Valley in the northern part of the Danish island of Bornholm

Døndalen is a valley in the northern part of the Danish island of Bornholm. Located next to the road from Gudhjem to Tejn, it is known for its waterfall, which is Denmark's tallest.

==Description==
Døndalen, which covers an area of 37 hectares (91 acres), is one of Bornholm's crack valleys cutting through the granite rock. The wooded area reaches inland from the coast. In springtime the valley is covered with anemones and ramsons, and the song of nightingales can sometimes be heard.

==Background==
Døndalen has been wooded since the last ice age, 10,000 years ago. Over the past 7,000 years, the trees have been deciduous. There have been various archeological finds in the valley including burial sites and evidence of cremations. It is not known how a sword in a wooden sheath and gilded pearls of glass arrived there. As part of the island's defences in the 16th century, earthworks were constructed at the bottom of the valley next to the shore. The embankments, which can still be seen today, provided protection for those using canons and rifles to deter the enemy.

==Landscape==
Half way up the valley, the brook known as Døndaleåen falls some 20 m, forming Denmark's largest waterfall. The rocky banks on the northwestern side rise 25 m to the Amtmandsstenen viewpoint which looks out over the Baltic Sea to Christiansø. The brook runs from Dammemose near Klemensker via Spellinge Mose. The stretch from Røvejen (the road from Rø to Olsker) to the coast has varying scenery and the waterfall. For most of the year, there is only a trickle of water in the brook, but in winter the waterfall is fuller.

==Fauna and flora==
Døndalen has several examples of birdlife, particularly in the spring with nightingales, blackcaps, garden warblers, treecreepers and chaffinches. Buzzards. In the winter months, dippers feed in the stream. Deer are also present in the woods. Salmon and other fish occupy the stream.

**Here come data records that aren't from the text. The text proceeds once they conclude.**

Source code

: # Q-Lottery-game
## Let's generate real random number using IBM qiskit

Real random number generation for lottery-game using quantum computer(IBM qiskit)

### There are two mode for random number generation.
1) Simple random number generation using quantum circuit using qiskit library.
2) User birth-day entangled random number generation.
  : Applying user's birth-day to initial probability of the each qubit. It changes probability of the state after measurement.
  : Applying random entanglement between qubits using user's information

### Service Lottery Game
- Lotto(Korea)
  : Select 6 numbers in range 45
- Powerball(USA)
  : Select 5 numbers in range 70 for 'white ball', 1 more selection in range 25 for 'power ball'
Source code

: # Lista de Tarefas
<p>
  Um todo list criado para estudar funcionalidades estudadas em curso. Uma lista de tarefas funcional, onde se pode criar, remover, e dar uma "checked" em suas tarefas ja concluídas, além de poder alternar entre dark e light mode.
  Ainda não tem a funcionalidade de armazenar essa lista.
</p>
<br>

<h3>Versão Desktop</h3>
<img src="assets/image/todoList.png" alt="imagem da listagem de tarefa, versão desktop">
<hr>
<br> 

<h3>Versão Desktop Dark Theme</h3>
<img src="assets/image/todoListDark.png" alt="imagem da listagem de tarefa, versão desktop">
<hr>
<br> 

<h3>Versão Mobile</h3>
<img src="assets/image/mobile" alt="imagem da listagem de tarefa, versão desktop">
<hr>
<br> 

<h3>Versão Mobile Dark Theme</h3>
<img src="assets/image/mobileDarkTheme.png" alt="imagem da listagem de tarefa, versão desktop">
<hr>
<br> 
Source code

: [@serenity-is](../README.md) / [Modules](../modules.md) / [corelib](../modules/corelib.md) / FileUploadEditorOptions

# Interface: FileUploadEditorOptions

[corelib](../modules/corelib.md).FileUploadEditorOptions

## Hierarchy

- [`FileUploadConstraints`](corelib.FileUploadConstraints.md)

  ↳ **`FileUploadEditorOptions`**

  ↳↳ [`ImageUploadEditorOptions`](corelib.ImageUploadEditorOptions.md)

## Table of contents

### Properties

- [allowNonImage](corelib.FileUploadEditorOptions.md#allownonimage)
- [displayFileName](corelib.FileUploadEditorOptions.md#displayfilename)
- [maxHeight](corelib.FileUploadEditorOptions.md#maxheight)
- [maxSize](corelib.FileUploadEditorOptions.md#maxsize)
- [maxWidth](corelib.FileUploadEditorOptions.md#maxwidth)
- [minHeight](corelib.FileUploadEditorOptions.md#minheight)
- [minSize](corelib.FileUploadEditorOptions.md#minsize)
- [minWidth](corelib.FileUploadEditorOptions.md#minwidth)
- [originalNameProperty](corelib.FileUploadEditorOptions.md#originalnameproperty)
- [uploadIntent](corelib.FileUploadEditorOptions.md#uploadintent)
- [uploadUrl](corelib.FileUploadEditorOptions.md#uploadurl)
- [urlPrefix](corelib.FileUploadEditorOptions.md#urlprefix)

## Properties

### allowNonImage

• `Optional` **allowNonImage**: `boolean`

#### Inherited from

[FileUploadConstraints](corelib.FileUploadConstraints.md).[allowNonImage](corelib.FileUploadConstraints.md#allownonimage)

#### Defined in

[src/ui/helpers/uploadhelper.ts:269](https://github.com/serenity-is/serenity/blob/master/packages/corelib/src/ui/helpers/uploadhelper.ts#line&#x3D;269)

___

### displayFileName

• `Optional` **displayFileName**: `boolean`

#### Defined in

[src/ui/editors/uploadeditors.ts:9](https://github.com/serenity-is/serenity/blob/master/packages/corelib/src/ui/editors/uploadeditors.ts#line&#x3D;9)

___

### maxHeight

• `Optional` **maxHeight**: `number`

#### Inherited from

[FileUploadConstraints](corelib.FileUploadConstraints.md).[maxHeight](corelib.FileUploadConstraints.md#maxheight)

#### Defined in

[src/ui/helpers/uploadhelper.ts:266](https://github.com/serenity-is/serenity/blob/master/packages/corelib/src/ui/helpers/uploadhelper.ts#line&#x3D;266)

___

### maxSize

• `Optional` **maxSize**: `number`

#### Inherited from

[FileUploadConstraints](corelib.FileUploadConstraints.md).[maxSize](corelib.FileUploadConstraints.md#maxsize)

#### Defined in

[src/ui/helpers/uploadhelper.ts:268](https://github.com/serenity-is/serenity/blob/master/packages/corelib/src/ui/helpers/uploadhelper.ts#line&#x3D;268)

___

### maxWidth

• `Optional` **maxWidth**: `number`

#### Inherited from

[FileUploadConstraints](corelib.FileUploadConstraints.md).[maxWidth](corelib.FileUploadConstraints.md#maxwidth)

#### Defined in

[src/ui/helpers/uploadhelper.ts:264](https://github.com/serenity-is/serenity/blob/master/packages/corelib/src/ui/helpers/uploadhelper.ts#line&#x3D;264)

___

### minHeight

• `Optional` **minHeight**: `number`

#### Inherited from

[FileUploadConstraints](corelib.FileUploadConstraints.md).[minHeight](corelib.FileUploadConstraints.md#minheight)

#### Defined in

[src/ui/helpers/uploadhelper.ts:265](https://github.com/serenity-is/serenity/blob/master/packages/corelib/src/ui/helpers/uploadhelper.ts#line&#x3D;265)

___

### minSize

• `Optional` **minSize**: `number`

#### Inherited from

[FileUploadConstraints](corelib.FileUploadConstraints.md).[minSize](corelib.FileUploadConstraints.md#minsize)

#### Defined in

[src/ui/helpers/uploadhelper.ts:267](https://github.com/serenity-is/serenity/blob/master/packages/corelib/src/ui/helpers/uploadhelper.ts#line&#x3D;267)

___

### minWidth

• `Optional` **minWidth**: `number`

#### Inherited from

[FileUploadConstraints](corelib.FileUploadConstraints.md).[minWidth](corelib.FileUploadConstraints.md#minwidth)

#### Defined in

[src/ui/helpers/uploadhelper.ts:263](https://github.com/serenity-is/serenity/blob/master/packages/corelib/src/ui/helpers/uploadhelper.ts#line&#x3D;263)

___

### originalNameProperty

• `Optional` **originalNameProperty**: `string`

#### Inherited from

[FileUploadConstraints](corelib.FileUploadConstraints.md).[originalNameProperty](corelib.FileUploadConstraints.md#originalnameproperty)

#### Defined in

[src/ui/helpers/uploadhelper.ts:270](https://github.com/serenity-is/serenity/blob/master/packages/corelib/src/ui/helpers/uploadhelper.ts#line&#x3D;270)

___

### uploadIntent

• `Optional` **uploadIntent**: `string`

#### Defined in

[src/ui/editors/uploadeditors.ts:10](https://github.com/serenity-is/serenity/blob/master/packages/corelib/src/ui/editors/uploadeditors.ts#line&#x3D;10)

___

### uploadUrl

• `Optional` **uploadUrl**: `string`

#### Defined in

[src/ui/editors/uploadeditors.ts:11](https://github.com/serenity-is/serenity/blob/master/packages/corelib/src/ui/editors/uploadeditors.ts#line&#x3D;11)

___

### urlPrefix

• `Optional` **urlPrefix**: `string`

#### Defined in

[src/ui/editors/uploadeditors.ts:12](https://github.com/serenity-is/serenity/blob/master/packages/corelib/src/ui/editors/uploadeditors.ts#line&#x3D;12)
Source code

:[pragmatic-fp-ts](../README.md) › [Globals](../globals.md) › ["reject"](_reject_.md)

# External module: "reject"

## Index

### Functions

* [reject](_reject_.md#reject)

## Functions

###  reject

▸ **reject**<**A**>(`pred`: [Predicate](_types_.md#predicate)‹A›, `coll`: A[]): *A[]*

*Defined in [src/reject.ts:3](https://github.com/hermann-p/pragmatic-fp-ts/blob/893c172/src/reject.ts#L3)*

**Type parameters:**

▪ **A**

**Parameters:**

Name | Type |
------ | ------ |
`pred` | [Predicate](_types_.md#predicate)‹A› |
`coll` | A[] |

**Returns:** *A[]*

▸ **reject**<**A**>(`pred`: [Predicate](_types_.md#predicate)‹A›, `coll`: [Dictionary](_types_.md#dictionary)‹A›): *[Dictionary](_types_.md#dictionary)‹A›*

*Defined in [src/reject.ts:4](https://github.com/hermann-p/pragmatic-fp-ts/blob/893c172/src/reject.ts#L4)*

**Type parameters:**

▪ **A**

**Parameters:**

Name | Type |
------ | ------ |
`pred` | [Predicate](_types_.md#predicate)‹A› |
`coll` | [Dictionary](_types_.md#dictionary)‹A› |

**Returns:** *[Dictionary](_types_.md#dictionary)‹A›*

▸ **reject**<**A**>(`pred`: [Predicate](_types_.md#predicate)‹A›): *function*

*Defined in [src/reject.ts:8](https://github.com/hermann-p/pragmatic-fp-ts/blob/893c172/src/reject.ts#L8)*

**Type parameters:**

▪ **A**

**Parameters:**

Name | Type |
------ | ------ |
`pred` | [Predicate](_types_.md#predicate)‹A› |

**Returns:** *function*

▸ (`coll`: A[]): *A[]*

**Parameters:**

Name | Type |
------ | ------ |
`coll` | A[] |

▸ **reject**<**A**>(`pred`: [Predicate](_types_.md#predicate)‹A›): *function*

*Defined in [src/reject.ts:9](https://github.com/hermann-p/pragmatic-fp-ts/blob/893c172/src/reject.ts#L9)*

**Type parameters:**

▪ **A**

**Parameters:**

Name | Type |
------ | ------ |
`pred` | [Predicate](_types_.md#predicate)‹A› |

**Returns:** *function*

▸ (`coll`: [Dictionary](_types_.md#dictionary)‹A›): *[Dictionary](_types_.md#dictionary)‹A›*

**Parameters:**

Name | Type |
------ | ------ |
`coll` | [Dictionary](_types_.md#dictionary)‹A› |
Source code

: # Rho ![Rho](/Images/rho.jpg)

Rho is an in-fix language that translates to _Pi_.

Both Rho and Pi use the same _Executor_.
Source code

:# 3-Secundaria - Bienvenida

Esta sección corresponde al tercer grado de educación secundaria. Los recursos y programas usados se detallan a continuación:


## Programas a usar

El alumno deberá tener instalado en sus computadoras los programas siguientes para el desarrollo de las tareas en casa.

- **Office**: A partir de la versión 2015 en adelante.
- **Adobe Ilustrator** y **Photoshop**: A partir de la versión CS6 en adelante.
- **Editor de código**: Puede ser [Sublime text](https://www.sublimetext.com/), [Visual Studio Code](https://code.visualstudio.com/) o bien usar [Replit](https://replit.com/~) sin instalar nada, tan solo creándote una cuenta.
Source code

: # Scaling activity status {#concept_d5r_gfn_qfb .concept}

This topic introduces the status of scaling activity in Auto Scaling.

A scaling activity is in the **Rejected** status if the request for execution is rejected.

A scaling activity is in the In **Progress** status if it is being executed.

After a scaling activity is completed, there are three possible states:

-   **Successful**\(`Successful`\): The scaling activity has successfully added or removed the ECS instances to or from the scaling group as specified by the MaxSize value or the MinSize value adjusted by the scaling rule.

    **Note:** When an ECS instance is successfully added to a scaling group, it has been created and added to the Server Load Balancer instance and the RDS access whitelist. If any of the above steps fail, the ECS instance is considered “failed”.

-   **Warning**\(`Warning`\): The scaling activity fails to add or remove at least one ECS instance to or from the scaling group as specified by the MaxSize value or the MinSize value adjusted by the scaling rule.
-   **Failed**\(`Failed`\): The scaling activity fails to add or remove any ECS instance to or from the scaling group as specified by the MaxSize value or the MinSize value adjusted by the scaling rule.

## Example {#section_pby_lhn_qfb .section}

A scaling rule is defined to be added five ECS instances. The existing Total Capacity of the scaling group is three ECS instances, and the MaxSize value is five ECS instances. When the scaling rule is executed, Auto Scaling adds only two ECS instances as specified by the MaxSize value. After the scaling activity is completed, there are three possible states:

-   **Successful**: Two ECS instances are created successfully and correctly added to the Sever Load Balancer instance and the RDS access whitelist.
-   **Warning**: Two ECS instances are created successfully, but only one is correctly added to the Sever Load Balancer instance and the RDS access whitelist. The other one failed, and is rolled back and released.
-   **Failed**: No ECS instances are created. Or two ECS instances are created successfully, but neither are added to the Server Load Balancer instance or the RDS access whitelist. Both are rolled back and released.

In addition to the ramsons and white, yellow and blue anemones, there are arum and toothworts. On occasion, some orchids can be seen, including the marsh orchid and twayblade. Trees include hornbeam, silver birch, ash, elm and hazel as well as several varieties of rowan. In 1916, Aksel Jensen, a farmer, cultivated the northeastern side of Døndalen. His interest in trees led him to plant approximately 150 varieties from around the world. They include Chinese cork oak, Californian mammoth trees, Himalayan spruce and also a rare European variety, the chequer tree.

==Signposted walks==
From the car park on the main road from Gudhjem to Tejn, there are signposted footpaths through the valley taking visitors through Aksel Jensen's plantation with trees, along the valley and past the waterfall. The viewpoint at Amtmandssten can be reached up a flight of steps. On the other side of the road, the path along the coast leads to the high granite cliffs known as Helligdomsklipperne.